- **Activity**
Gather, from the data below, each line in which the word "Ruhmannsfelden" occurs.

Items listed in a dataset

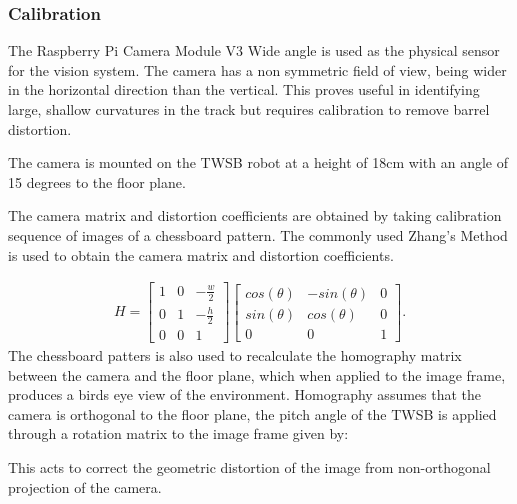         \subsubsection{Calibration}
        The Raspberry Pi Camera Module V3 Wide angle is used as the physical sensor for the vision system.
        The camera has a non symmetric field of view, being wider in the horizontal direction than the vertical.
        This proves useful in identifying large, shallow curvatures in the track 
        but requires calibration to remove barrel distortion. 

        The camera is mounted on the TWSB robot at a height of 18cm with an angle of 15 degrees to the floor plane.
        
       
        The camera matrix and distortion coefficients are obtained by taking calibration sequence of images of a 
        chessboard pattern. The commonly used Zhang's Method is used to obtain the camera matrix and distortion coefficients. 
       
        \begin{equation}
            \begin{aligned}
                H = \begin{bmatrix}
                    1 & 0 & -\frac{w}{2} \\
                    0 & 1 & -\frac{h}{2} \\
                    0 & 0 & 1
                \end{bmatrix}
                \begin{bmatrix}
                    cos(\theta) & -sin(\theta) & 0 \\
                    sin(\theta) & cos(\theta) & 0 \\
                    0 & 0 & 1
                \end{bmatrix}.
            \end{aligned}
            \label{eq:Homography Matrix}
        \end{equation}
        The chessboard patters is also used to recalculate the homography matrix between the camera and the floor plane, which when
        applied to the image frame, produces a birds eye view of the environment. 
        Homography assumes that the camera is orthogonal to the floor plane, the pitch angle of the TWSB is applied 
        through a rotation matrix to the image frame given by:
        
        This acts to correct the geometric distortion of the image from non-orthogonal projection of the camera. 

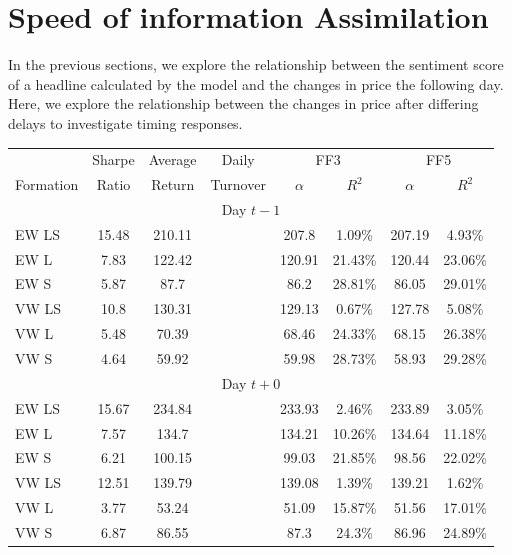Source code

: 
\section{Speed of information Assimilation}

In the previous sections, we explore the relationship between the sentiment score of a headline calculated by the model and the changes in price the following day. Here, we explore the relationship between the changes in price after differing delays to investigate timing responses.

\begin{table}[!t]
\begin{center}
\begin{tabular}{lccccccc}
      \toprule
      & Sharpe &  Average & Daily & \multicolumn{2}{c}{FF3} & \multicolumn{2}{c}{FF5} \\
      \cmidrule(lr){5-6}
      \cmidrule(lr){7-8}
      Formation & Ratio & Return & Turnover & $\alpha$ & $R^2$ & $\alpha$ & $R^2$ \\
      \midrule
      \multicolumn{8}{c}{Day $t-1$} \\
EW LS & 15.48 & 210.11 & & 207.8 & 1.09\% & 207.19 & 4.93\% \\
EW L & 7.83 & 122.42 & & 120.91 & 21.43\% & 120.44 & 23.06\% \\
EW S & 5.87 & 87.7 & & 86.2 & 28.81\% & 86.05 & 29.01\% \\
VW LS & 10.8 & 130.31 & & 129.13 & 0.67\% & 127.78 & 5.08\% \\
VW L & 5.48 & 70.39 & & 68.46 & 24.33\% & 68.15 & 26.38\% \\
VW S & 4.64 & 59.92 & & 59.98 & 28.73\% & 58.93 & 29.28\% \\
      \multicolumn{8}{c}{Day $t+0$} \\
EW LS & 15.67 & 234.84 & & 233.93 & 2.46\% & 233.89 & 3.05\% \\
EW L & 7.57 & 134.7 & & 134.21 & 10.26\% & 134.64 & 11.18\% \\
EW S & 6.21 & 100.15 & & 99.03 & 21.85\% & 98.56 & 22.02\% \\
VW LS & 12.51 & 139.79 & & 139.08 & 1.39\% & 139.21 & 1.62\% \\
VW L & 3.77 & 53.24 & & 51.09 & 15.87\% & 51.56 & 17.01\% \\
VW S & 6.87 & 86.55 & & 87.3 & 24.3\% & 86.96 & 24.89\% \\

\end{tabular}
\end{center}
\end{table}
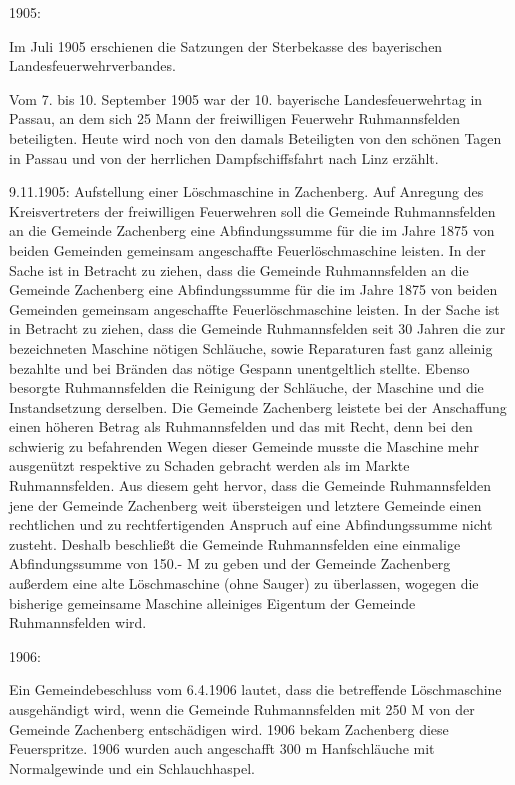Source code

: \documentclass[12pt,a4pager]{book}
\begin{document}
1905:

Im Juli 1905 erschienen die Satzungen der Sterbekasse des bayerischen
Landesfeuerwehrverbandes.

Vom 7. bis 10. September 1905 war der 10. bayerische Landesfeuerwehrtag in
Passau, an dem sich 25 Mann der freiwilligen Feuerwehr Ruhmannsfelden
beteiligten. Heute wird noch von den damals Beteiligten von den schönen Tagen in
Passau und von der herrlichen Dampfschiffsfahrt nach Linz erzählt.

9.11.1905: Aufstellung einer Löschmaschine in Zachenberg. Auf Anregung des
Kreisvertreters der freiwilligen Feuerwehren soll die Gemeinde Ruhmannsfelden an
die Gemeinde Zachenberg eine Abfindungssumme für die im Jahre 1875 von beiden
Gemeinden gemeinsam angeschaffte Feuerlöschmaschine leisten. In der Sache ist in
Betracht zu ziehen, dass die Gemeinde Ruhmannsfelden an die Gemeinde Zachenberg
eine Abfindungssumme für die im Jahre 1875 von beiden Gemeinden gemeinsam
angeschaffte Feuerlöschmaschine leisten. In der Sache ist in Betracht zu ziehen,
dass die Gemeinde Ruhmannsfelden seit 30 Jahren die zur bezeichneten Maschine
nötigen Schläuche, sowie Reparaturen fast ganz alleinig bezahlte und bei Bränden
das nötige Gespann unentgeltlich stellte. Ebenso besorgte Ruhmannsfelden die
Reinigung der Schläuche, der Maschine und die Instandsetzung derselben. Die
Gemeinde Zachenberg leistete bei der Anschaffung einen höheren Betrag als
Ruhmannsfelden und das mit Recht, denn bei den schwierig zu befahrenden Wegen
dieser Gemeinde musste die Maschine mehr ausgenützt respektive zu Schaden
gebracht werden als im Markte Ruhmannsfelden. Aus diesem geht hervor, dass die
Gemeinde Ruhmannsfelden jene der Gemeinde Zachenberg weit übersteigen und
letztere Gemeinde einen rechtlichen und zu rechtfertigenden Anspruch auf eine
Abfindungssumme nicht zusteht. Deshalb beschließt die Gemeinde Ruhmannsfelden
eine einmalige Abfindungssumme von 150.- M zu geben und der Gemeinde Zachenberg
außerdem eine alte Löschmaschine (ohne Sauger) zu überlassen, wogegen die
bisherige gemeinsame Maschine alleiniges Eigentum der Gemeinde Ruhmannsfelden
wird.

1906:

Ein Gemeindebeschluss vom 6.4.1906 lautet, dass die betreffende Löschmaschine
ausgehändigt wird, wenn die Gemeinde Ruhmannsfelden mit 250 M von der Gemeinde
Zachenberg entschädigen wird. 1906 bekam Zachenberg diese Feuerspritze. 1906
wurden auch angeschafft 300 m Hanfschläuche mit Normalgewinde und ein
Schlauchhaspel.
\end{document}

- **Exercise output**
Passau, an dem sich 25 Mann der freiwilligen Feuerwehr Ruhmannsfelden
Kreisvertreters der freiwilligen Feuerwehren soll die Gemeinde Ruhmannsfelden an
Betracht zu ziehen, dass die Gemeinde Ruhmannsfelden an die Gemeinde Zachenberg
dass die Gemeinde Ruhmannsfelden seit 30 Jahren die zur bezeichneten Maschine
das nötige Gespann unentgeltlich stellte. Ebenso besorgte Ruhmannsfelden die
Ruhmannsfelden und das mit Recht, denn bei den schwierig zu befahrenden Wegen
gebracht werden als im Markte Ruhmannsfelden. Aus diesem geht hervor, dass die
Gemeinde Ruhmannsfelden jene der Gemeinde Zachenberg weit übersteigen und
Abfindungssumme nicht zusteht. Deshalb beschließt die Gemeinde Ruhmannsfelden
bisherige gemeinsame Maschine alleiniges Eigentum der Gemeinde Ruhmannsfelden
ausgehändigt wird, wenn die Gemeinde Ruhmannsfelden mit 250 M von der Gemeinde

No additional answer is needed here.